Dans l’espace de rencontre de Paris 18e, un tiers des bambins (nourrissons ou enfants en bas âge) ont fait connaissance avec leur papa, en 2007. Soit le couple avait peu connu de vie commune, soit le père avait été remercié pendant la grossesse. Les deux tiers restants avaient perdu tout contact, avec leur père le plus souvent, après la séparation du couple.

Les modalités de la rencontre

Hochets, petites voitures, camion de pompier, poupée… C’est dans un cadre rassurant, parsemé de jeux, que l’enfant rencontre son papa ou sa maman. L’équipe d’intervenants, plus ou moins pluridisciplinaire selon les centres (médiateurs, psychologues, éducateurs…) s’intègre discrètement aux retrouvailles parents-enfants et travaille sur leur mise en relation. « Notre mission consiste à veiller à ce que chacun trouve sa place, à son rythme », explique un responsable de l’espace de rencontre de Paris 18e. Pas question que la mère dépose son enfant et reparte aussitôt ! « La maman doit désigner le père à son enfant, lui expliquer la situation. Même s’il ne parle pas, un nourrisson ressent énormément de choses. Il a besoin de comprendre pourquoi il se retrouve dans les bras d’un inconnu. »
La finalité de l'espace de rencontre parents-enfants ? « Arriver à ce que la confiance et le dialogue soient restaurés pour que les parents deviennent aptes à organiser seuls, de façon pérenne, la constellation familiale. Tout cela dans le cadre de la protection de l’enfant ».

Qui oriente les familles vers ces espaces ?

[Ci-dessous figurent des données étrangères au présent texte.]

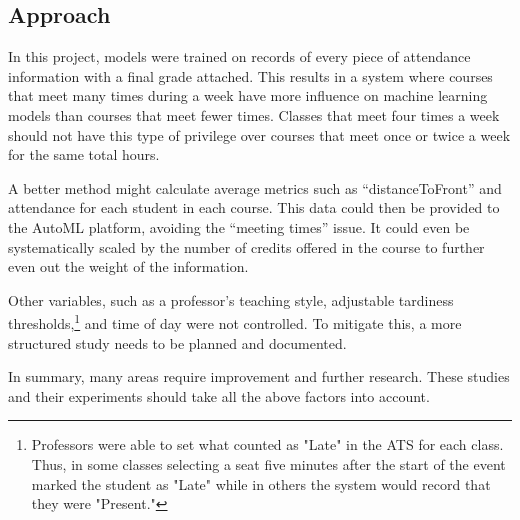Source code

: \subsection{Approach}
In this project, models were trained on records of every piece of attendance information with a final grade attached. This results in a system where courses that meet many times during a week have more influence on machine learning models than courses that meet fewer times. Classes that meet four times a week should not have this type of privilege over courses that meet once or twice a week for the same total hours.

A better method might calculate average metrics such as ``distanceToFront'' and attendance for each student in each course. This data could then be provided to the AutoML platform, avoiding the ``meeting times'' issue. It could even be systematically scaled by the number of credits offered in the course to further even out the weight of the information.

Other variables, such as a professor's teaching style, adjustable tardiness thresholds,\footnote{Professors were able to set what counted as "Late" in the ATS for each class. Thus, in some classes selecting a seat five minutes after the start of the event marked the student as "Late" while in others the system would record that they were "Present."} and time of day were not controlled. To mitigate this, a more structured study needs to be planned and documented.

In summary, many areas require improvement and further research. These studies and their experiments should take all the above factors into account.
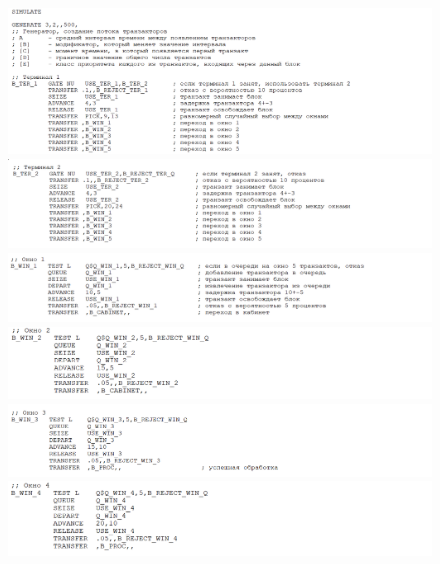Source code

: \begin{figure}[H]
    \centering
    \includegraphics[width=1\textwidth]{img/content/code_1.png}
    \includegraphics[width=1\textwidth]{img/content/code_2.png}
    \includegraphics[width=1\textwidth]{img/content/code_3.png}
    \includegraphics[width=1\textwidth]{img/content/code_4.png}
    \includegraphics[width=1\textwidth]{img/content/code_5.png}
    \includegraphics[width=1\textwidth]{img/content/code_6.png}
\end{figure}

Plus de 90 % des familles orientées vers les espaces-rencontre le sont sur décision du juge aux affaires familiales (JAF). Le reste des demandes provient d’un choix volontaire. « De plus en plus, à la maternité, les mères qui excluent le père sont informées de la nécessité de la présence de ce dernier », constate un médiateur.
Pour beaucoup de familles qui viennent spontanément, les rencontres finissent par tomber en déperdition. Au contraire, les parents contraints par le JAF de s’astreindre à un espace de rencontre vont jusqu’au bout. « Au début, c’est difficile, ils ont l’impression d’être sous contrôle, presque en prison, raconte ce médiateur. Avec le temps, ils comprennent que c’est une chance. Mais l’aboutissement ne dépend pas des intervenants. Nous sommes seulement là pour accompagner et soutenir. Il faut un vrai désir d’aboutir de la part des parents. A défaut, c’est nuisible pour tout le monde. »
Le temps des rencontres fini, la porte reste toutefois ouverte pour le futur, notamment en cas de « grippage » des relations.

La périodicité et le coût des rencontres

Lorsque l'espace de rencontre n'est pas un simple lieu de "passage" de l'enfant, les rencontres se déroulent à raison de deux heures tous les 15 jours. Mais chaque famille progresse à son rythme. Les rendez-vous peuvent donc s’échelonner sur des périodes très aléatoires (de trois mois à bien plus). Les intervenants évaluent la situation et négocient avec les parents pour y mettre fin lorsqu’ils le jugent opportun ou, au contraire conseillent un renouvellement. Côté prix, la séance est évaluée, en moyenne, à 40 euros par personne. Mais la plupart des espaces de rencontre autorisent une participation financière laissée à la discrétion des parties, selon leurs revenus. Toutefois, l’absence de contribution n’empêche pas l’admission d’une famille.